You are viewing a plain text version of this content. The canonical link for it is here.
Posted to users@jackrabbit.apache.org by Nilay Parmar <ni...@cybage.com> on 2013/12/03 08:26:01 UTC

RE: Standalone JR takes long time to create indexes from Scratch

Thought it is delayed but Thank you for your reply Marek.

Following that, can you(anyone) share some idea about indexing of some(Uploaded in last 1 month) documents from a Datastore?
For Ex: I want to index only those documents uploaded after 20th Nov.

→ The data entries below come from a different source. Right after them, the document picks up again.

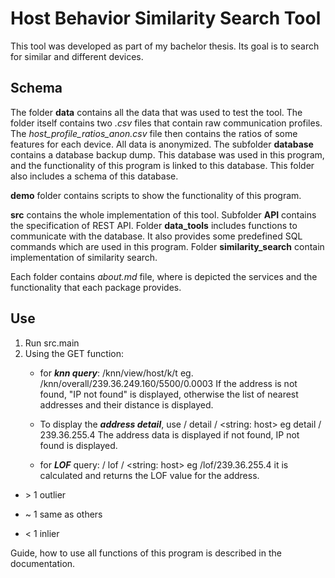# Host Behavior Similarity Search Tool
This tool was developed as part of my bachelor thesis. Its goal is to search for similar and different devices.

## Schema
The folder **data** contains all the data that was used to test the tool. The folder itself contains two *.csv* files that contain raw communication profiles. The *host_profile_ratios_anon.csv* file then contains the ratios of some features for each device. All data is anonymized. The subfolder **database** contains a database backup dump. This database was used in this program, and the functionality of this program is linked to this database. This folder also includes a schema of this database.

**demo** folder contains scripts to show the functionality of this program.

**src** contains the whole implementation of this tool. Subfolder **API** contains the specification of REST API. Folder **data_tools** includes functions to communicate with the database. It also provides some predefined SQL commands which are used in this program. Folder **similarity_search** contain implementation of similarity search.

Each folder contains *about.md* file, where is depicted the services and the functionality that each package provides.

## Use

1. Run src.main
2. Using the GET function:
    - for ***knn query***: /knn/view/host/k/t
    eg. /knn/overall/239.36.249.160/5500/0.0003
If the address is not found, "IP not found" is displayed, otherwise the list of nearest addresses and their distance is displayed.

    - To display the ***address detail***, use / detail / <string: host> eg detail / 239.36.255.4
The address data is displayed if not found, IP not found is displayed.

    - for ***LOF*** query: / lof / <string: host> eg /lof/239.36.255.4
it is calculated and returns the LOF value for the address.

- \> 1 outlier

- ~ 1 same as others

- \< 1 inlier

Guide, how to use all functions of this program is described in the documentation.
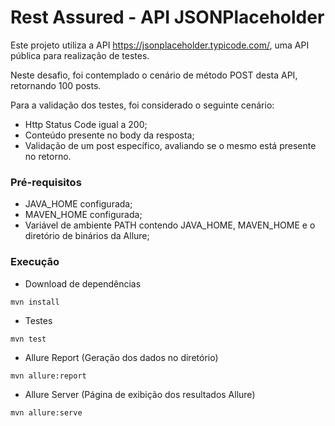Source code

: # Rest Assured - API JSONPlaceholder

Este projeto utiliza a API https://jsonplaceholder.typicode.com/, uma API pública para realização de testes. 

Neste desafio, foi contemplado o cenário de método POST desta API, retornando 100 posts.

Para a validação dos testes, foi considerado o seguinte cenário:

 - Http Status Code igual a 200;
 - Conteúdo presente no body da resposta;
 - Validação de um post específico, avaliando se o mesmo está presente no retorno.

### Pré-requisitos

- JAVA_HOME configurada;
- MAVEN_HOME configurada;
- Variável de ambiente PATH contendo JAVA_HOME, MAVEN_HOME e o diretório de binários da Allure;

### Execução

- Download de dependências

``
mvn install
``

- Testes

``
mvn test
``

- Allure Report (Geração dos dados no diretório)

``
mvn allure:report
``

- Allure Server (Página de exibição dos resultados Allure)

``
mvn allure:serve
``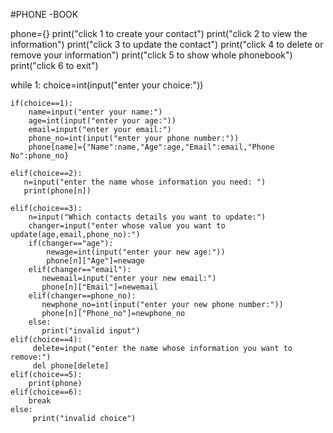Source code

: #PHONE -BOOK

phone={}
print("click 1 to create your contact")
print("click 2 to view  the information")
print("click 3 to update the contact")
print("click 4 to delete or remove your information")
print("click 5 to show whole phonebook")
print("click 6 to exit")

while 1:
    choice=int(input("enter your choice:"))

    if(choice==1):
        name=input("enter your name:")
        age=int(input("enter your age:"))
        email=input("enter your email:")
        phone_no=int(input("enter your phone number:"))
        phone[name]={"Name":name,"Age":age,"Email":email,"Phone No":phone_no}

    elif(choice==2):
       n=input("enter the name whose information you need: ")
       print(phone[n])

    elif(choice==3):
        n=input("Which contacts details you want to update:")
        changer=input("enter whose value you want to update(age,email,phone_no):")
        if(changer=="age"):
            newage=int(input("enter your new age:"))
            phone[n]["Age"]=newage  
        elif(changer=="email"):
           newemail=input("enter your new email:")
           phone[n]["Email"]=newemail
        elif(changer==phone_no):
           newphone_no=int(input("enter your new phone number:"))
           phone[n]["Phone_no"]=newphone_no
        else:
           print("invalid input")
    elif(choice==4):
         delete=input("enter the name whose information you want to remove:")
         del phone[delete]
    elif(choice==5):
        print(phone)
    elif(choice==6):
        break
    else:
         print("invalid choice")
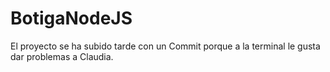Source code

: ﻿# BotigaNodeJS
El proyecto se ha subido tarde con un Commit porque a la terminal le gusta dar problemas a Claudia.
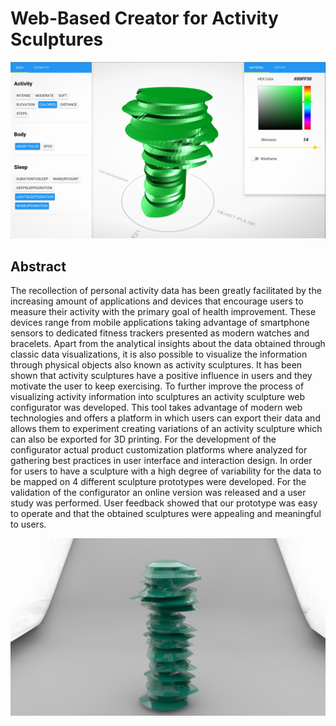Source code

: # Web-Based Creator for Activity Sculptures #

![Configurator UI](configurator-ui.png)

## Abstract ##
The recollection of personal activity data has been greatly facilitated by the
increasing amount of applications and devices that encourage users to measure
their activity with the primary goal of health improvement. These
devices range from mobile applications taking advantage of smartphone sensors to
dedicated fitness trackers presented as modern watches and bracelets. Apart from the
analytical insights about the data obtained through classic data
visualizations, it is also possible to visualize the information through
physical objects also known as activity sculptures. It has been shown that
activity sculptures have a positive influence in users and they motivate the
user to keep exercising. To further improve the process of visualizing activity
information into sculptures an activity sculpture web configurator was
developed. This tool takes advantage of modern web
technologies and offers a platform in which users can export their data and
allows them to experiment creating variations of an activity sculpture which can also
be exported for 3D printing. For the development of the configurator actual
product customization platforms where analyzed for gathering best practices in
user interface and interaction design. In order for users to have a sculpture
with a high degree of variability for the data to be mapped on 4 
different sculpture prototypes were developed. For the validation of the
configurator an online version was released and a user study was performed.
User feedback showed that our prototype was easy to operate and that the
obtained sculptures were appealing and meaningful to users.

![3D Printed Render](softboxes2.jpg)

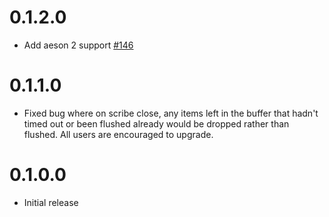0.1.2.0
=======
* Add aeson 2 support [#146](https://github.com/Soostone/katip/pull/146)

0.1.1.0
=======
* Fixed bug where on scribe close, any items left in the buffer that
  hadn't timed out or been flushed already would be dropped rather
  than flushed. All users are encouraged to upgrade.

0.1.0.0
==========
* Initial release
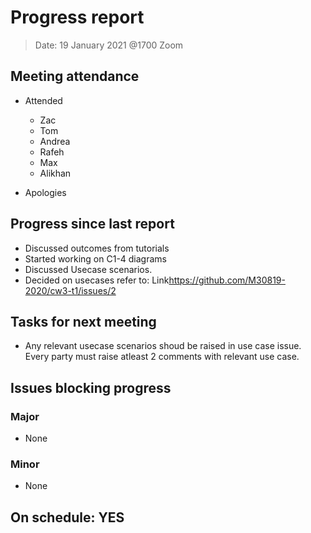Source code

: <!-- File name must be Year-Month-Date.md
e.g. 2020-10-12.md -->

<!--One report per week Minimum!-->
# Progress report

> Date: 19 January 2021 @1700 Zoom

<!--Names of those who attended the meeting, CSV-->
## Meeting attendance

- Attended
  - Zac
  - Tom
  - Andrea
  - Rafeh
  - Max
  - Alikhan

- Apologies
  
## Progress since last report
<!--What have you done ?-->
<!--Single line bullet point-->

- Discussed outcomes from tutorials
- Started working on C1-4 diagrams
- Discussed Usecase scenarios.
- Decided on usecases refer to: Link<https://github.com/M30819-2020/cw3-t1/issues/2>

## Tasks for next meeting
<!--What will you do before the next?-->
<!--Single line bullet point-->

- Any relevant usecase scenarios shoud be raised in use case issue. Every party must raise atleast 2 comments with relevant use case.
  
## Issues blocking progress

### Major

- None

### Minor

- None

<!--Pick one-->
<!--## On schedule: YES-->
<!--## On schedule: NO-->

## On schedule: YES
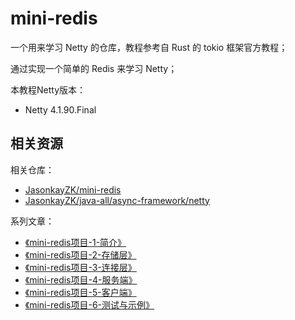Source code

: # mini-redis

一个用来学习 Netty 的仓库，教程参考自 Rust 的 tokio 框架官方教程；

通过实现一个简单的 Redis 来学习 Netty；

本教程Netty版本：

- Netty 4.1.90.Final


## **相关资源**

相关仓库：

- [JasonkayZK/mini-redis](https://github.com/JasonkayZK/mini-redis/)
- [JasonkayZK/java-all/async-framework/netty](https://github.com/JasonkayZK/java-all/tree/main/async-framework/netty)

系列文章：

- [《mini-redis项目-1-简介》](https://jasonkayzk.github.io/2022/12/05/mini-redis项目-1-简介/)
- [《mini-redis项目-2-存储层》](https://jasonkayzk.github.io/2022/12/05/mini-redis项目-2-存储层/)
- [《mini-redis项目-3-连接层》](https://jasonkayzk.github.io/2022/12/05/mini-redis项目-3-连接层/)
- [《mini-redis项目-4-服务端》](https://jasonkayzk.github.io/2022/12/06/mini-redis项目-4-服务端/)
- [《mini-redis项目-5-客户端》](https://jasonkayzk.github.io/2022/12/07/mini-redis项目-5-客户端/)
- [《mini-redis项目-6-测试与示例》](https://jasonkayzk.github.io/2022/12/07/mini-redis项目-6-测试与示例/)

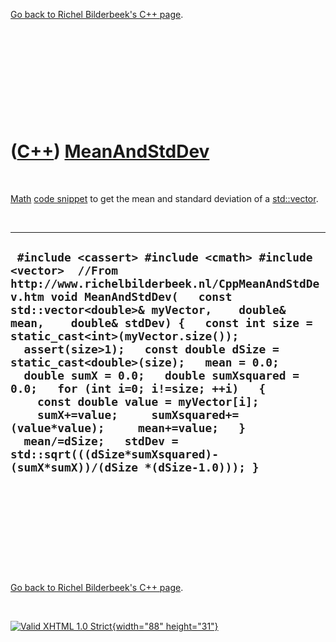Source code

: 

[Go back to Richel Bilderbeek's C++ page](Cpp.htm).

 

 

 

 

 

([C++](Cpp.htm)) [MeanAndStdDev](CppMeanAndStdDev.htm)
======================================================

 

[Math](CppMath.htm) [code snippet](CppCodeSnippets.htm) to get the mean
and standard deviation of a [std::vector](CppVector.htm).

 

  --------------------------------------------------------------------------------------------------------------------------------------------------------------------------------------------------------------------------------------------------------------------------------------------------------------------------------------------------------------------------------------------------------------------------------------------------------------------------------------------------------------------------------------------------------------------------------------------------------------------------------------------------------------
  ` #include <cassert> #include <cmath> #include <vector>  //From http://www.richelbilderbeek.nl/CppMeanAndStdDev.htm void MeanAndStdDev(   const std::vector<double>& myVector,    double& mean,    double& stdDev) {   const int size = static_cast<int>(myVector.size());   assert(size>1);   const double dSize = static_cast<double>(size);   mean = 0.0;   double sumX = 0.0;   double sumXsquared = 0.0;   for (int i=0; i!=size; ++i)   {     const double value = myVector[i];     sumX+=value;     sumXsquared+=(value*value);     mean+=value;   }    mean/=dSize;   stdDev = std::sqrt(((dSize*sumXsquared)-(sumX*sumX))/(dSize *(dSize-1.0))); }`
  --------------------------------------------------------------------------------------------------------------------------------------------------------------------------------------------------------------------------------------------------------------------------------------------------------------------------------------------------------------------------------------------------------------------------------------------------------------------------------------------------------------------------------------------------------------------------------------------------------------------------------------------------------------

 

 

 

 

 

[Go back to Richel Bilderbeek's C++ page](Cpp.htm).



 

[![Valid XHTML 1.0 Strict](valid-xhtml10.png){width="88"
height="31"}](http://validator.w3.org/check?uri=referer)
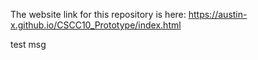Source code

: The website link for this repository is here: <a href="https://austin-x.github.io/CSCC10_Prototype/index.html" target="_blank">https://austin-x.github.io/CSCC10_Prototype/index.html</a>

test msg
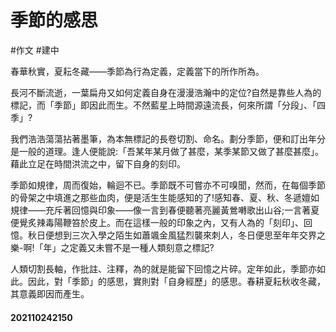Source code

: # 季節的感思
#作文 #建中

春華秋實，夏耘冬藏――季節為行為定義，定義當下的所作所為。

長河不斷流逝，一葉扁舟又如何定義自身在漫漫浩瀚中的定位?自然是靠些人為的標記，而「季節」即因此而生。不然藍星上時間源遠流長，何來所謂「分段」、「四季」?

我們浩浩蕩蕩拈著墨筆，為本無標記的長卷切割、命名。劃分季節，便和訂出年分是一般的道理。逢人便能說:「吾某年某月做了甚麼，某季某節又做了甚麼甚麼」。藉此立足在時間洪流之中，留下自身的刻印。

季節如規律，周而復始，輪迴不已。季節既不可嘗亦不可嗅聞，然而，在每個季節的骨架之中填進之那些血肉，便是活生生能感知的了!感知春、夏、秋、冬遞嬗如規律――充斥著回憶與印象――像一言到春便聽著亮麗黃鶯囀歌出山谷;一言著夏便覺炙辣毒陽鞭笞於皮上。而在這樣一般的印象之內，又有人為的「刻印」、回憶。秋日便想到三次入學之陌生如蕭颯金風猛烈襲來刺人，冬日便思至年年交界之樂-啊!「年」之定義又未嘗不是一種人類刻意之標記?

人類切割長軸，作批註、注釋，為的就是能留下回憶之片碎。定年如此，季節亦如此。因此，對「季節」的感思，實則對「自身經歷」的感思。春耕夏耘秋收冬藏，其意義即因而產生。

#### 202110242150
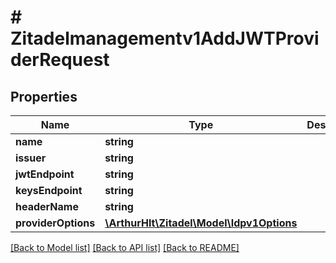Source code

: # # Zitadelmanagementv1AddJWTProviderRequest

## Properties

Name | Type | Description | Notes
------------ | ------------- | ------------- | -------------
**name** | **string** |  | [optional]
**issuer** | **string** |  | [optional]
**jwtEndpoint** | **string** |  | [optional]
**keysEndpoint** | **string** |  | [optional]
**headerName** | **string** |  | [optional]
**providerOptions** | [**\ArthurHlt\Zitadel\Model\Idpv1Options**](Idpv1Options.md) |  | [optional]

[[Back to Model list]](../../README.md#models) [[Back to API list]](../../README.md#endpoints) [[Back to README]](../../README.md)

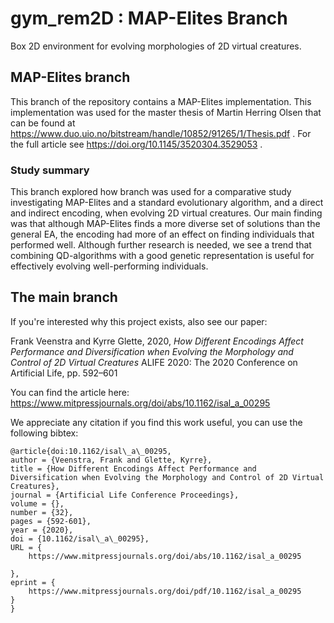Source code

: # gym_rem2D : MAP-Elites Branch
Box 2D environment for evolving morphologies of 2D virtual creatures. 

## MAP-Elites branch

 This branch of the repository contains a MAP-Elites implementation. This implementation was used for the master thesis of Martin Herring Olsen that can be found at https://www.duo.uio.no/bitstream/handle/10852/91265/1/Thesis.pdf .
 For the full article see https://doi.org/10.1145/3520304.3529053 . 



### Study summary
This branch explored how branch was used for a comparative study investigating MAP-Elites and a standard evolutionary algorithm, and a direct and indirect encoding, when evolving 2D virtual creatures. Our main finding was that although MAP-Elites finds a more diverse set of solutions than the general EA, the encoding had more of an effect on finding individuals that performed well. Although further research is needed, we see a trend that combining QD-algorithms with a good genetic representation is useful for effectively evolving well-performing individuals. 


## The main branch

If you're interested why this project exists, also see our paper:

Frank Veenstra and Kyrre Glette, 2020, *How Different Encodings Affect Performance and Diversification when Evolving the Morphology and Control of 2D Virtual Creatures*
ALIFE 2020: The 2020 Conference on Artificial Life, pp. 592–601

You can find the article here: https://www.mitpressjournals.org/doi/abs/10.1162/isal_a_00295 


We appreciate any citation if you find this work useful, you can use the following bibtex:

    @article{doi:10.1162/isal\_a\_00295,
    author = {Veenstra, Frank and Glette, Kyrre},
    title = {How Different Encodings Affect Performance and Diversification when Evolving the Morphology and Control of 2D Virtual Creatures},
    journal = {Artificial Life Conference Proceedings},
    volume = {},
    number = {32},
    pages = {592-601},
    year = {2020},
    doi = {10.1162/isal\_a\_00295},
    URL = { 
        https://www.mitpressjournals.org/doi/abs/10.1162/isal_a_00295
    
    },
    eprint = { 
        https://www.mitpressjournals.org/doi/pdf/10.1162/isal_a_00295
    }
    }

Please share your thoughts or experience.

Thanks and regards,
Nilay Parmar |Sr. Software Engineer
Cybage Software Pvt. Ltd. (An SEI-CMMI Level 5 assessed & ISO 27001 Company), India
Phone(O):91-79-66737000, Ext: 5336
Fax:91-79-66737001


-----Original Message-----
From: Marek Slama [mailto:mslama@email.cz] 
Sent: Saturday, November 23, 2013 3:04 PM
To: users@jackrabbit.apache.org
Subject: Re: Standalone JR takes long time to create indexes from Scratch

It seems JR creates index on documents itself too ie. for full text search. 
Do you need this? Anyway we have about 30GB repo and reindexing takes about 
2hrs. If you really need to reindex also documents you can try to 
investigate if it is possible to improve IO somehow. If datastore is in DB 
you can try clustering db. If on fs then some RAID. (You can also try to 
increase bundle cache but not sure if it may help as I assume JR loads 
document content just once for indexing).

Marek

"Hi All,

We have a client which is UK based legal firm. According to their business 
requirement, they need have very large set of documents to manage and it 
keeps increasing. To manage those documents, we use Apache Jackrabbit.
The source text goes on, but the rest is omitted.